Culture in the work place – What you say, how you act and how you treat people can have massive effects on peoples’ lives, positively and/or negatively.
I’m going to talk about the negative.
Lately I have become aware of people acting like they’re superior to others.
Those who rather laughingly have a bit of a hmmm how should we say, an ‘elitist attitude’.
They make others feel like they lack worth, intimidating them, talking about them behind their backs.
If you experience this in your community or your work place you need to address it immediately.
People who are targeted in negative ways can suffer immensely…ever heard of a thing called depression or suicide?
PUT YOURSELF IN THEIR SHOES. Help them.
People who experience being constantly berated, undermined and just mentally and emotionally beaten down can suffer severe depression and anxiety when they go to work.
Imagine someone who for example may be a parent or a wife or a son and that person is being targeted for no reason. They go home and their partner or kids don’t get their full energy or love because crap going on in their work place is affecting their physical and mental health at home. The ‘ripple effect’.
I’ve experienced it firsthand. My wife has, my friends have, my students have, my colleagues have/are.
It has to stop. NOW.
I know what it’s like to feel anxious, depressed and sick and seriously dreading going to work because of an insecure, cowardly person or group of people. Work should be a place of good energy and vibes. Not piss weak nonsense.
People build and develop resilience through the hurdles and challenges that life throws at them. People do not and should not be expected to build resilience through being bullied.
Even though I’m a smart ass at times I have values. I have a huge understanding of empathy and what it is to be in someone elses shoes who may be being bullied or victimised.
It’s just not cool!
People often act negatively towards others because of their own insecurities, their own lack of true confidence.
You might think your cool and knowledgeable but if you can’t treat people with the dignity and respect that you’d expect then you’re just an arrogant, ignorant and stupid fool.
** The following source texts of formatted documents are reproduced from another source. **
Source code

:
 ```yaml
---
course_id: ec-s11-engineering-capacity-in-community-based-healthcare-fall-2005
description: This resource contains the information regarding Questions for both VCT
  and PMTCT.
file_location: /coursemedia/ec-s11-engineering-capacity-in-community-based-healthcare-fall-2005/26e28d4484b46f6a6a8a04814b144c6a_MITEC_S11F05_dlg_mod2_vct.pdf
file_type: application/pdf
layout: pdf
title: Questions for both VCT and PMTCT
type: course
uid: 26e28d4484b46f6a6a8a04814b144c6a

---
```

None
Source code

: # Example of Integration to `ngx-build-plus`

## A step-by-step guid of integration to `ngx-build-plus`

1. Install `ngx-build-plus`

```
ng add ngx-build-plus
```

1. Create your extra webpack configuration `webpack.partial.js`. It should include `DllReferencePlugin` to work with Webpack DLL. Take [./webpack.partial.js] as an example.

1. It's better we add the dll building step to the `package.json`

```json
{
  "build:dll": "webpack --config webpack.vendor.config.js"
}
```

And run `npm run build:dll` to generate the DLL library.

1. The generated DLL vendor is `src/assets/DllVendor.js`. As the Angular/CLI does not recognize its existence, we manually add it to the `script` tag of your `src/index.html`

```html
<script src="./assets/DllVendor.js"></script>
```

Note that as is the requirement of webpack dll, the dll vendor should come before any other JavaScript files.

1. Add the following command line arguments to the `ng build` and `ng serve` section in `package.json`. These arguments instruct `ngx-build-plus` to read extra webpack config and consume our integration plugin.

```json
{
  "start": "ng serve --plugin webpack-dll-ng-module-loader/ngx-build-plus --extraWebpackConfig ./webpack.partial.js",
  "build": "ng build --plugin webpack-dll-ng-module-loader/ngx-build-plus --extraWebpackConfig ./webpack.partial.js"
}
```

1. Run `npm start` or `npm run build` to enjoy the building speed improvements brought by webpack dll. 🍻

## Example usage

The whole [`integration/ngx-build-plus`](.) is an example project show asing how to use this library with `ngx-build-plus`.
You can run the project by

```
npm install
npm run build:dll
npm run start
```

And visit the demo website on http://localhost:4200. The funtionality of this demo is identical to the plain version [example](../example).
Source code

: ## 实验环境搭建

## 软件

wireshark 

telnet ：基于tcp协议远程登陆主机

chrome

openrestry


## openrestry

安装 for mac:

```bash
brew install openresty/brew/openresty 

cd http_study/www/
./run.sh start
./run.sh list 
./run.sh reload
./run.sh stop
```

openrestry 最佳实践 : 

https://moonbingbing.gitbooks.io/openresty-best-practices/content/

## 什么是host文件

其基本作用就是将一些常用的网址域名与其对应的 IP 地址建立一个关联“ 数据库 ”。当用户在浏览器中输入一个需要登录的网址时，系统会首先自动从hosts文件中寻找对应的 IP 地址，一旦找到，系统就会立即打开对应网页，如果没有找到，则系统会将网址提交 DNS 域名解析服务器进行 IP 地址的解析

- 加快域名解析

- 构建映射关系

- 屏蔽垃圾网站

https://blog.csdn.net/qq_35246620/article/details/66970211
As my good friend Sone Lovan said to me recently,
“People may have mental and physical intelligence but they lack emotional intelligence” So true.
That’s why I like surfing and martial arts so much because the ocean is always the boss and in fight gyms there’s always someone waaaay better to constantly keep your ego in check.
I’m lucky that surfing, BJJ and martial arts has taught me to be supremely confident in my own skin and with my many great successes that I couldn’t care what people think of me because I have a great many friends and communities (mma, surfing for eg) around me.
Others aren’t so fortunate.
To the culprits who do this, pull your heads in because you’re not that great. Heck you sure as hell ain’t curing cancer. Stop acting like you are. All you’re showing everyone but your little circle of dipshits are your insecurities, your cowardice and pardon my French but your ‘cuntiness’.
As I’ve said before If I see it or know of it I’ll name and shame you for the weak pieces of shite you are. Seriously.
I’ll say this that if anyone I know is experiencing this first hand – whether you’re the victim or a witness – then I’m here to help and offer advice because in life there are only 2 types of people, legends (good people) and assholes (bad people, you know, assholes) and legends, like cream (as my brother used to say), always rise to the top. I love helping good people. There’s a saying used in financial and economic circles that goes “a rising tide lifts all boats” that means something like if the economy lifts then all other industries get a boost. I like to think that in the work place a rising tide lifts all the boats means good energy and vibes lifts everyone’s spirits. Not just those who feel like they are superior to others because of their falsely believed elitist attitude.
If you’re reading this and am thinking, ‘shit yeah maybe I am treating someone at work or in my community like crap’ then ask yourself, ‘what is it in my life that I’m so unhappy about that I’ve stooped so low to treat other people like shit for absolutely no reason?’
Be a good person. Good is all you need. Be good.
There’s enough misery in the world. Don’t be a part of it.